**Data provided**
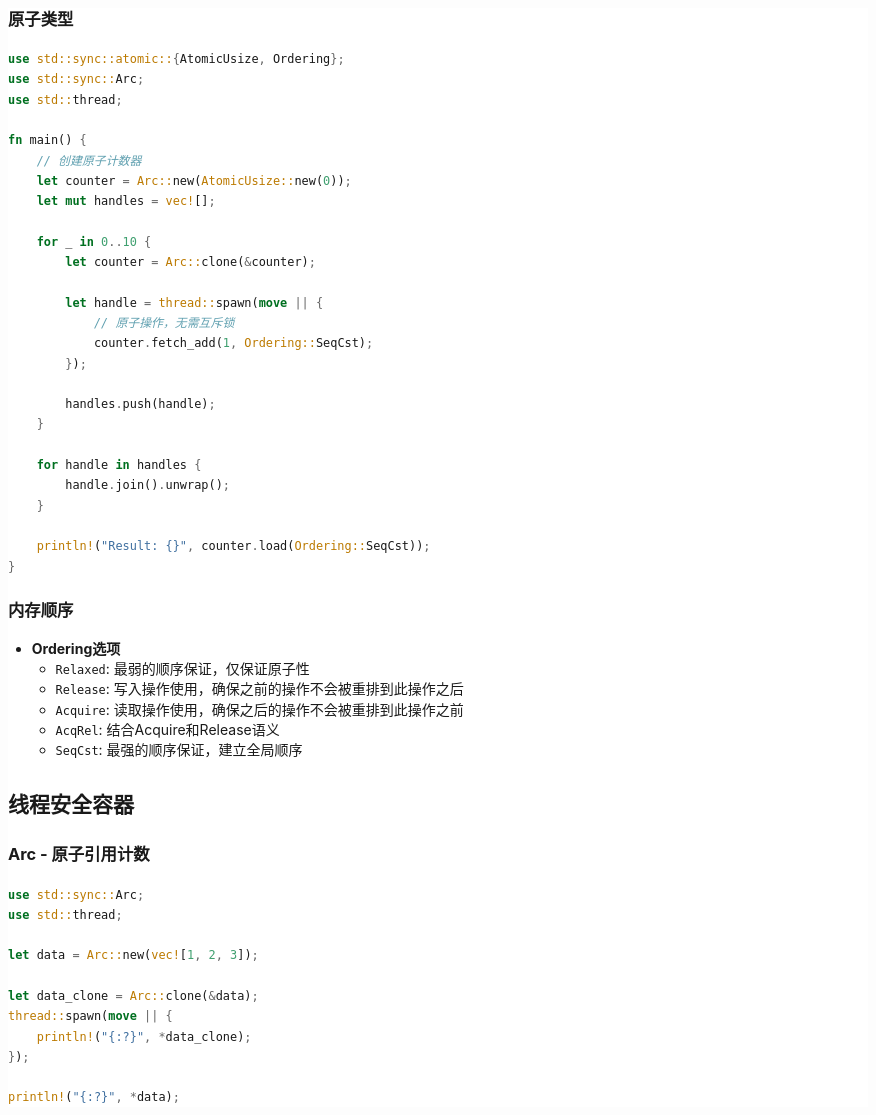 ### 原子类型
```rust
use std::sync::atomic::{AtomicUsize, Ordering};
use std::sync::Arc;
use std::thread;

fn main() {
    // 创建原子计数器
    let counter = Arc::new(AtomicUsize::new(0));
    let mut handles = vec![];
    
    for _ in 0..10 {
        let counter = Arc::clone(&counter);
        
        let handle = thread::spawn(move || {
            // 原子操作，无需互斥锁
            counter.fetch_add(1, Ordering::SeqCst);
        });
        
        handles.push(handle);
    }
    
    for handle in handles {
        handle.join().unwrap();
    }
    
    println!("Result: {}", counter.load(Ordering::SeqCst));
}
```

### 内存顺序
- **Ordering选项**
  - `Relaxed`: 最弱的顺序保证，仅保证原子性
  - `Release`: 写入操作使用，确保之前的操作不会被重排到此操作之后
  - `Acquire`: 读取操作使用，确保之后的操作不会被重排到此操作之前
  - `AcqRel`: 结合Acquire和Release语义
  - `SeqCst`: 最强的顺序保证，建立全局顺序

## 线程安全容器

### Arc - 原子引用计数
```rust
use std::sync::Arc;
use std::thread;

let data = Arc::new(vec![1, 2, 3]);

let data_clone = Arc::clone(&data);
thread::spawn(move || {
    println!("{:?}", *data_clone);
});

println!("{:?}", *data);
```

**Work order**
Check all the records above and select each line where the string "handles" is found.

**Task output**
    let mut handles = vec![];
        handles.push(handle);
    for handle in handles {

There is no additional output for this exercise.